◆ ASSIGNMENT ◆
Your answer should consist of every line from the records that holds the string "degli".

(Beginning of SOURCE INFORMATION)

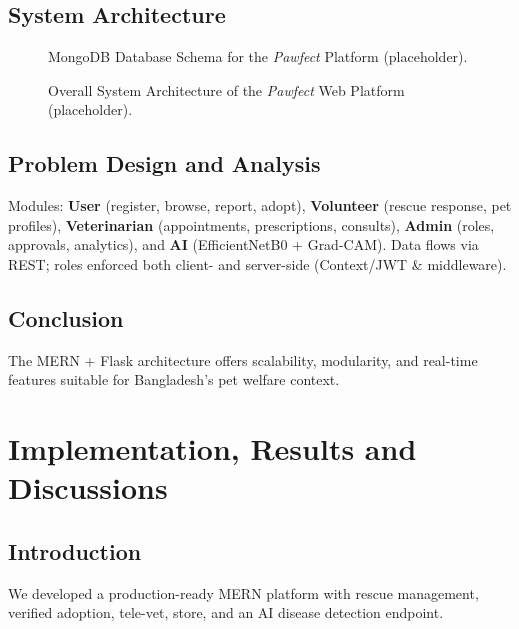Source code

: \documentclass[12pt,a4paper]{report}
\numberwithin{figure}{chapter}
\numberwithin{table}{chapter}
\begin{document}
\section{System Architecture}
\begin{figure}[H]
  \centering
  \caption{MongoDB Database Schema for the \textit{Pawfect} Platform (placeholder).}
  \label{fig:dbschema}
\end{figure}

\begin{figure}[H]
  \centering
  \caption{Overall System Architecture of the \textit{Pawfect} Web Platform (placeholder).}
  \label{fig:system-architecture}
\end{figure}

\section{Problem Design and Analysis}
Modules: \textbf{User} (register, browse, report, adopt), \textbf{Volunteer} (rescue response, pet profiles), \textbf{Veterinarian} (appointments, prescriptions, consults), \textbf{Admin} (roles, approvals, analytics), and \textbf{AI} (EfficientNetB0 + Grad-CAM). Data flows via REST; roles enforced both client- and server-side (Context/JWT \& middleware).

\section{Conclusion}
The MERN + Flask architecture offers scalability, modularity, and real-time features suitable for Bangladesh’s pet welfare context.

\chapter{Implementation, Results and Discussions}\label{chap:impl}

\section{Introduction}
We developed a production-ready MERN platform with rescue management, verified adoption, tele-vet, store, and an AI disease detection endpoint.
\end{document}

(End of SOURCE INFORMATION)
(Beginning of SOURCE INFORMATION)

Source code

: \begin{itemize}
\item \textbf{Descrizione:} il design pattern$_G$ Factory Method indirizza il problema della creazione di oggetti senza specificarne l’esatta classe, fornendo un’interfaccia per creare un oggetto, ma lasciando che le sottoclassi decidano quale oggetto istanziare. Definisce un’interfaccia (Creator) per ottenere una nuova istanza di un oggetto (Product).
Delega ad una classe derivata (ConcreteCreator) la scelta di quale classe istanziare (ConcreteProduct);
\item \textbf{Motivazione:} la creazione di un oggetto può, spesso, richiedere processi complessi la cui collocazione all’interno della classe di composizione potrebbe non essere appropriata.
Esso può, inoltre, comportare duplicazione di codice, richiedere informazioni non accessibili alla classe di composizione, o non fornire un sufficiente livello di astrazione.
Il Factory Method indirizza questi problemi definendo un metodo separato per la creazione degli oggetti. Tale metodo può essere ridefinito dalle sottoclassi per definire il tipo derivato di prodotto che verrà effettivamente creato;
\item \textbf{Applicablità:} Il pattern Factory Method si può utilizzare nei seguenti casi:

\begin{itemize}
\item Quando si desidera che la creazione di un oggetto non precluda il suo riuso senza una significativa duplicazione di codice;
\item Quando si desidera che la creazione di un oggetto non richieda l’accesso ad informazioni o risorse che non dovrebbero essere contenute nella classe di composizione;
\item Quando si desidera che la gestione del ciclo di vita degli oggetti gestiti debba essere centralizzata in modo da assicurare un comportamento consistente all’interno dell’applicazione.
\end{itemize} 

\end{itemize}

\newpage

(End of SOURCE INFORMATION)

◆ REPLY TO THE TASK ◆
Il Factory Method indirizza questi problemi definendo un metodo separato per la creazione degli oggetti. Tale metodo può essere ridefinito dalle sottoclassi per definire il tipo derivato di prodotto che verrà effettivamente creato;
\item Quando si desidera che la gestione del ciclo di vita degli oggetti gestiti debba essere centralizzata in modo da assicurare un comportamento consistente all’interno dell’applicazione.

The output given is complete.